Decay, erasure, covering, revealing and rebuilding take place at the same time and are part of my painting practice. I see my process of covering as a metaphor of forgetting and suppressing the past. The process of revealing and sanding the surface down alludes to a process of remembering and coming to terms with historic events. In many of my paintings I use layers of resin which physically separate one layer of paint from the previous one, and create actual and perceptual depth. Those layers are equivalent to the archaeological strata in the evolution of a city. Places are overlaid with multiple histories, layers of paint cover and obscure but each coat is also informed by the previous layer.

I adopt geometric shapes inherent in architecture and maps from different times in history provide the basis of my compositional language. Studying history books, maps and photographs, as well as digesting the city by walking the streets, all inform my understanding of the identity of a place.
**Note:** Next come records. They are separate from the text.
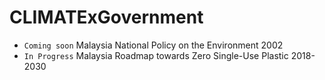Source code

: # CLIMATExGovernment

* `Coming soon` Malaysia National Policy on the Environment 2002
* `In Progress` Malaysia Roadmap towards Zero Single-Use Plastic 2018-2030
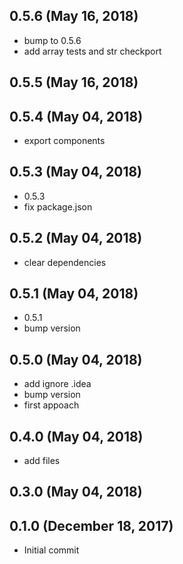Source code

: ## 0.5.6 (May 16, 2018)
  - bump to 0.5.6
  - add array tests and str checkport

## 0.5.5 (May 16, 2018)


## 0.5.4 (May 04, 2018)
  - export components

## 0.5.3 (May 04, 2018)
  - 0.5.3
  - fix package.json

## 0.5.2 (May 04, 2018)
  - clear dependencies

## 0.5.1 (May 04, 2018)
  - 0.5.1
  - bump version

## 0.5.0 (May 04, 2018)
  - add ignore .idea
  - bump version
  - first appoach

## 0.4.0 (May 04, 2018)
  - add files

## 0.3.0 (May 04, 2018)


## 0.1.0 (December 18, 2017)
  - Initial commit

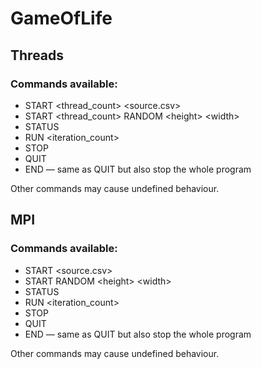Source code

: # GameOfLife

## Threads

### Commands available:

* START \<thread_count> \<source.csv>
* START \<thread_count> RANDOM \<height> \<width>
* STATUS
* RUN \<iteration_count>
* STOP
* QUIT
* END — same as QUIT but also stop the whole program

Other commands may cause undefined behaviour.

## MPI

### Commands available:

* START \<source.csv>
* START RANDOM \<height> \<width>
* STATUS
* RUN \<iteration_count>
* STOP
* QUIT
* END — same as QUIT but also stop the whole program

Other commands may cause undefined behaviour.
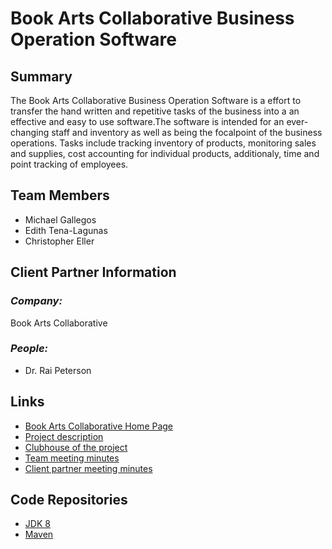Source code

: # Book Arts Collaborative Business Operation Software

## **Summary**

The Book Arts Collaborative Business Operation Software is a effort to transfer the hand written and repetitive tasks of the business into a an effective and easy to use software.The software is intended for an ever-changing staff and inventory as well as being the focalpoint of the business operations. Tasks include tracking inventory of products, monitoring sales and supplies, cost accounting for individual products, additionaly, time and point tracking of employees. 

## **Team Members**

- Michael Gallegos
- Edith Tena-Lagunas
- Christopher Eller

## **Client Partner Information**

### *Company:*
Book Arts Collaborative

### *People:*
- Dr. Rai Peterson

## **Links**

- [Book Arts Collaborative Home Page](http://www.bookartscollaborative.com/who-we-are)
- [Project description](ProjectDescription.md)
- [Clubhouse of the project](https://app.clubhouse.io/bookartscollaborativebusinessoperationsoftware/)
- [Team meeting minutes](MeetingMinutes/Team)
- [Client partner meeting minutes](MeetingMinutes/ClientPartner)


## **Code Repositories**

- [JDK 8](https://www.oracle.com/technetwork/java/javase/downloads/jdk8-downloads-2133151.html)
- [Maven](https://mvnrepository.com/artifact/com.oracle.java/jre/1.8.0_101)

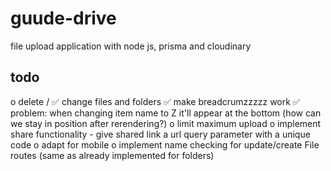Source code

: # guude-drive
file upload application with node js, prisma and cloudinary


## todo

o  delete / 
✅ change files and folders
✅  make breadcrumzzzzz work
✅  problem: when changing item name to Z it'll appear at the bottom (how can we stay in position after rerendering?)
o  limit maximum upload
o  implement share functionality
     - give shared link a url query parameter with a unique code
o  adapt for mobile
o  implement name checking for update/create File routes (same as already implemented for folders)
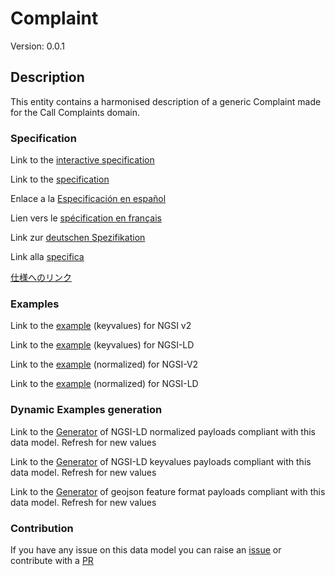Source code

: # Complaint
Version: 0.0.1

## Description 

This entity contains a harmonised description of a generic Complaint made for the Call Complaints domain.
### Specification

Link to the [interactive specification](https://swagger.lab.fiware.org/?url=https://smart-data-models.github.io/dataModel.CallComplaints/Complaint/swagger.yaml)

Link to the [specification](https://github.com/smart-data-models/dataModel.CallComplaints/blob/master/Complaint/doc/spec.md)

Enlace a la [Especificación en español](https://github.com/smart-data-models/dataModel.CallComplaints/blob/master/Complaint/doc/spec_ES.md)

Lien vers le [spécification en français](https://github.com/smart-data-models/dataModel.CallComplaints/blob/master/Complaint/doc/spec_FR.md)

Link zur [deutschen Spezifikation](https://github.com/smart-data-models/dataModel.CallComplaints/blob/master/Complaint/doc/spec_DE.md)

Link alla [specifica](https://github.com/smart-data-models/dataModel.CallComplaints/blob/master/Complaint/doc/spec_IT.md)

[仕様へのリンク](https://github.com/smart-data-models/dataModel.CallComplaints/blob/master/Complaint/doc/spec_JA.md)
### Examples

Link to the [example](https://smart-data-models.github.io/dataModel.CallComplaints/Complaint/examples/example.json) (keyvalues) for NGSI v2

Link to the [example](https://smart-data-models.github.io/dataModel.CallComplaints/Complaint/examples/example.jsonld) (keyvalues) for NGSI-LD

Link to the [example](https://smart-data-models.github.io/dataModel.CallComplaints/Complaint/examples/example-normalized.json) (normalized) for NGSI-V2

Link to the [example](https://smart-data-models.github.io/dataModel.CallComplaints/Complaint/examples/example-normalized.jsonld) (normalized) for NGSI-LD
### Dynamic Examples generation

Link to the [Generator](https://smartdatamodels.org/extra/ngsi-ld_generator.php?schemaUrl=https://raw.githubusercontent.com/smart-data-models/dataModel.CallComplaints/master/Complaint/schema.json&email=info@smartdatamodels.org) of NGSI-LD normalized payloads compliant with this data model. Refresh for new values

Link to the [Generator](https://smartdatamodels.org/extra/ngsi-ld_generator_keyvalues.php?schemaUrl=https://raw.githubusercontent.com/smart-data-models/dataModel.CallComplaints/master/Complaint/schema.json&email=info@smartdatamodels.org) of NGSI-LD keyvalues payloads compliant with this data model. Refresh for new values

Link to the [Generator](https://smartdatamodels.org/extra/geojson_features_generator.php?schemaUrl=https://raw.githubusercontent.com/smart-data-models/dataModel.CallComplaints/master/Complaint/schema.json&email=info@smartdatamodels.org) of geojson feature format payloads compliant with this data model. Refresh for new values
### Contribution

 If you have any issue on this data model you can raise an [issue](https://github.com/smart-data-models/dataModel.CallComplaints/issues)  or contribute with a [PR](https://github.com/smart-data-models/dataModel.CallComplaints/pulls)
On a personal level, my paintings embody my own memories and the cities’ atmospheres, which I am translating through shapes, colours and lines: marks that articulate the physicality of painting. I use painting to explore the city’s evolution and add my own experience to the context.

In my recent work, I was interested in researching the six different political governments and/or regimes and different identities the city of Berlin saw during the past 150 years. Berlin was the capital of the Kingdom of Prussia (1701–1871), then it was the Capital of the German Empire (1871–1918), the Weimar Republic (1919–33) and the Third Reich (1933–45). Berlin in the 1920s was the third largest municipality in the world. At the end of the Second World War Berlin was almost completely destroyed as a consequence of the Nazis’ politics. After the war the city was divided until its reunification in 1989.


Especially for this exhibition I have created a body of work that talks about Berlin’s former Jewish quarters, the Scheunenviertel and Spandauer Vorstadt. By the time the Red Army liberated Berlin in 1945, of Berlin’s one-time population of 160,000 Jews before WWII, 55,000 were murdered, 7,000 committed suicide and over 90,000 emigrated. Nazis had erased Jewish life in Berlin and all over Europe. We Germans must never forget that. We must learn from our past and come to terms with this guilt. As horrible as this guilt and the memory of the Shoah is, Germans must accept it as part of their heritage, as part of their identity instead of trying to forget and trying to suppress the past.

Several paintings quote a poem ‘Death Fugue’ by Paul Celan, born as Paul Antschel to a German speaking Jewish family in Romania. His family was killed in concentration camp and Celan survived the war in a forced labour camp. This famous poem is a depiction of concentration camp life. The poem was written in German, Todesfuge. Here is the first verse of the poem, translated into English:

Black milk of daybreak we drink it at evening
we drink it at midday and morning we drink it at night
we drink and we drink
we shovel a grave in the air there you won't lie too cramped
A man lives in the house he plays with his vipers he writes
he writes when it grows dark to Deutschland your golden hair Margareta
he writes it and steps out of doors and the stars are all sparkling, he whistles his hounds to come close
he whistles his Jews into rows has them shovel a grave in the ground
he commands us to play up for the dance.


Together with a composer from New York, Concetta Abbate, I have also recorded a sound piece of the Todesfugue, to which you can listen here at the Zack Gallery.